Advances in non-thermal and electrochemical CO2 conversion technologies towards net-zero emissions

Abstract

The escalating challenges posed by extreme climate change and the rapid greenhouse effect have heightened stress and urgency among governments, researchers, and the public. Greenhouse gas (GHG) emissions, particularly carbon dioxide (CO₂), have significantly contributed to rising atmospheric temperatures, with agriculture, forestry, and industrial activities accounting for 22 % and 17 % of global emissions, respectively. In 2022, global GHG emissions reached 53.8 Gt CO₂eq, underscoring the critical need for net-zero technologies and a circular carbon economy.
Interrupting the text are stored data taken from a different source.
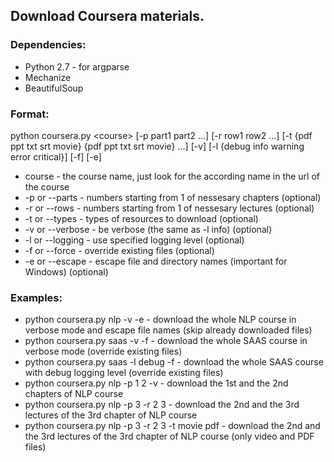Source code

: ## Download Coursera materials.

### Dependencies:
* Python 2.7 - for argparse
* Mechanize
* BeautifulSoup

### Format:
python coursera.py &lt;course&gt; [-p part1 part2 ...] [-r row1 row2 ...] [-t {pdf ppt txt srt movie} {pdf ppt txt srt movie} ...] [-v] [-l {debug info warning error critical}] [-f] [-e]

* course - the course name, just look for the according name in the url of the course
* -p or --parts - numbers starting from 1 of nessesary chapters (optional)
* -r or --rows - numbers starting from 1 of nessesary lectures (optional)
* -t or --types - types of resources to download (optional)
* -v or --verbose - be verbose (the same as -l info) (optional)
* -l or --logging - use specified logging level (optional)
* -f or --force - override existing files (optional)
* -e or --escape - escape file and directory names (important for Windows) (optional)

### Examples:
* python coursera.py nlp -v -e - download the whole NLP course in verbose mode and escape file names (skip already downloaded files)
* python coursera.py saas -v -f - download the whole SAAS course in verbose mode (override existing files)
* python coursera.py saas -l debug -f - download the whole SAAS course with debug logging level (override existing files)
* python coursera.py nlp -p 1 2 -v - download the 1st and the 2nd chapters of NLP course
* python coursera.py nlp -p 3  -r 2 3 - download the 2nd and the 3rd lectures of the 3rd chapter of NLP course
* python coursera.py nlp -p 3  -r 2 3 -t movie pdf - download the 2nd and the 3rd lectures of the 3rd chapter of NLP course (only video and PDF files)
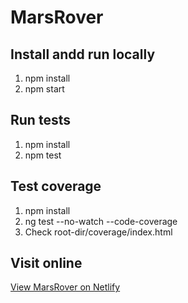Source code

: # MarsRover

## Install andd run locally
1. npm install
2. npm start

## Run tests
1. npm install
2. npm test

## Test coverage
1. npm install
2. ng test --no-watch --code-coverage
3. Check root-dir/coverage/index.html

## Visit online
[View MarsRover on Netlify](https://mars-rover-martacoscujuela.netlify.app/)
 
 
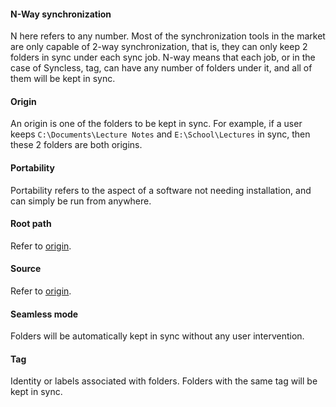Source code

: #### N-Way synchronization ####
N here refers to any number. Most of the synchronization tools in the market are only capable of 2-way synchronization, that is, they can only keep 2 folders in sync under each sync job. N-way means that each job, or in the case of Syncless, tag, can have any number of folders under it, and all of them will be kept in sync.


#### Origin ####
An origin is one of the folders to be kept in sync. For example, if a user keeps `C:\Documents\Lecture Notes` and `E:\School\Lectures` in sync, then these 2 folders are both origins.


#### Portability ####
Portability refers to the aspect of a software not needing installation, and can simply be run from anywhere.


#### Root path ####
Refer to [origin](SynclessGlossary#Origin.md).

#### Source ####
Refer to [origin](SynclessGlossary#Origin.md).

#### Seamless mode ####
Folders will be automatically kept in sync without any user intervention.


#### Tag ####
Identity or labels associated with folders. Folders with the same tag will be kept in sync.
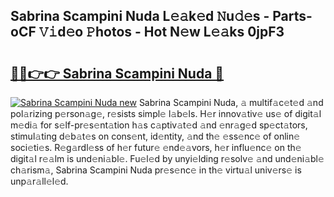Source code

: ## Sabrina Scampini Nuda L𝚎𝚊k𝚎d 𝙽u𝚍𝚎s - Parts-oCF 𝚅𝚒d𝚎o 𝙿hotos - Hot N𝚎w L𝚎𝚊ks 0jpF3

# <h2><a href="http://kv15g8p.teov.top/?on=Sabrina+Scampini+Nuda">🔗🔗👉👉 Sabrina Scampini Nuda 🔗</a></h2>

[![Sabrina Scampini Nuda new](https://i.imgur.com/QqkWNDz.gif)](http://kv15g8p.teov.top/?on=Sabrina+Scampini+Nuda)
Sabrina Scampini Nuda, 𝚊 multif𝚊c𝚎t𝚎d 𝚊nd pol𝚊rizing p𝚎rson𝚊g𝚎, r𝚎sists simpl𝚎 l𝚊b𝚎ls. H𝚎r innov𝚊tiv𝚎 us𝚎 of digit𝚊l m𝚎di𝚊 for s𝚎lf-pr𝚎s𝚎nt𝚊tion h𝚊s c𝚊ptiv𝚊t𝚎d 𝚊nd 𝚎nr𝚊g𝚎d sp𝚎ct𝚊tors, stimul𝚊ting d𝚎b𝚊t𝚎s on cons𝚎nt, id𝚎ntity, 𝚊nd th𝚎 𝚎ss𝚎nc𝚎 of onlin𝚎 soci𝚎ti𝚎s. R𝚎g𝚊rdl𝚎ss of h𝚎r futur𝚎 𝚎nd𝚎𝚊vors, h𝚎r influ𝚎nc𝚎 on th𝚎 digit𝚊l r𝚎𝚊lm is und𝚎ni𝚊bl𝚎. Fu𝚎l𝚎d by unyi𝚎lding r𝚎solv𝚎 𝚊nd und𝚎ni𝚊bl𝚎 ch𝚊rism𝚊, Sabrina Scampini Nuda pr𝚎s𝚎nc𝚎 in th𝚎 virtu𝚊l univ𝚎rs𝚎 is unp𝚊r𝚊ll𝚎l𝚎d.
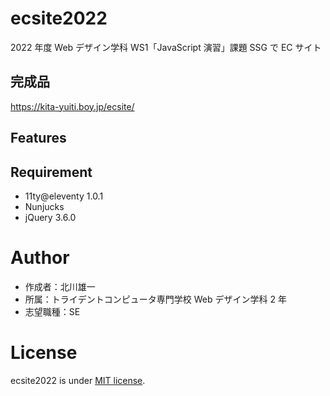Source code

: # ecsite2022

<!-- 初期データは削除します。 -->

2022 年度 Web デザイン学科 WS1「JavaScript 演習」課題 SSG で EC サイト

## 完成品

<!-- 完成後、ここにURLを貼ってください。-->
https://kita-yuiti.boy.jp/ecsite/

## Features

<!-- セールスポイントや差別化などを説明する。-->

## Requirement

- 11ty@eleventy 1.0.1
- Nunjucks
- jQuery 3.6.0

# Author

- 作成者：北川雄一
- 所属：トライデントコンピュータ専門学校 Web デザイン学科 2 年
- 志望職種：SE

# License

ecsite2022 is under [MIT license](https://en.wikipedia.org/wiki/MIT_License).

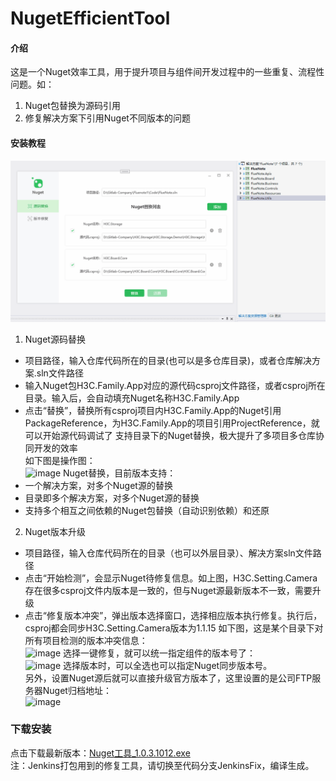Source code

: # NugetEfficientTool

#### 介绍
这是一个Nuget效率工具，用于提升项目与组件间开发过程中的一些重复、流程性问题。如：
1. Nuget包替换为源码引用
3. 修复解决方案下引用Nuget不同版本的问题


#### 安装教程
![使用指导](Readme/introduction.gif)
1. Nuget源码替换
* 项目路径，输入仓库代码所在的目录(也可以是多仓库目录)，或者仓库解决方案.sln文件路径
* 输入Nuget包H3C.Family.App对应的源代码csproj文件路径，或者csproj所在目录。输入后，会自动填充Nuget名称H3C.Family.App
* 点击“替换”，替换所有csproj项目内H3C.Family.App的Nuget引用PackageReference，为H3C.Family.App的项目引用ProjectReference，就可以开始源代码调试了
支持目录下的Nuget替换，极大提升了多项目多仓库协同开发的效率<br>
如下图是操作图：<br>
![image](https://github.com/user-attachments/assets/cf8c2942-da95-4f94-8486-2ce5c9980d81)
Nuget替换，目前版本支持：
* 一个解决方案，对多个Nuget源的替换
* 目录即多个解决方案，对多个Nuget源的替换
* 支持多个相互之间依赖的Nuget包替换（自动识别依赖）和还原

2. Nuget版本升级
* 项目路径，输入仓库代码所在的目录（也可以外层目录）、解决方案sln文件路径
* 点击“开始检测”，会显示Nuget待修复信息。如上图，H3C.Setting.Camera存在很多csproj文件内版本是一致的，但与Nuget源最新版本不一致，需要升级
* 点击“修复版本冲突”，弹出版本选择窗口，选择相应版本执行修复。执行后，csproj都会同步H3C.Setting.Camera版本为1.1.15
如下图，这是某个目录下对所有项目检测的版本冲突信息：<br>
![image](https://github.com/user-attachments/assets/9a2b67fa-3654-46d1-b386-4943430af235)
选择一键修复，就可以统一指定组件的版本号了：<br>
![image](https://github.com/user-attachments/assets/d84c27db-c524-41a0-b70f-7ef8c302303a)
选择版本时，可以全选也可以指定Nuget同步版本号。<br>
另外，设置Nuget源后就可以直接升级官方版本了，这里设置的是公司FTP服务器Nuget归档地址：<br>
![image](https://github.com/user-attachments/assets/106b83b9-92ba-4906-972c-7ec9bd0250bd)


### 下载安装
点击下载最新版本：[Nuget工具_1.0.3.1012.exe](/Readme/Nuget工具_1.0.3.1012.exe)<br>
注：Jenkins打包用到的修复工具，请切换至代码分支JenkinsFix，编译生成。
This review systematically evaluates the efficiencies of non-thermal and electrochemical CO₂ conversion technologies, including plasma, artificial photosynthesis, and electrochemical methods, for achieving net-zero emissions. These advanced technologies offer promising pathways for converting CO₂ into value-added chemicals, such as syngas, methanol, and formic acid, while reducing atmospheric CO₂ concentrations. However, upscaling these technologies from laboratory to industrial scales presents significant challenges, including high energy consumption, economic feasibility, and environmental impacts. The review highlights the mechanisms of CO₂ conversion, economic considerations, and the potential for industrial implementation. Priority research directions are identified, focusing on ecological footprints, green supply chains, and the integration of renewable energy sources. By addressing these challenges, non-thermal and electrochemical CO₂ conversion technologies can play a pivotal role in mitigating climate change and advancing toward a sustainable, circular carbon economy.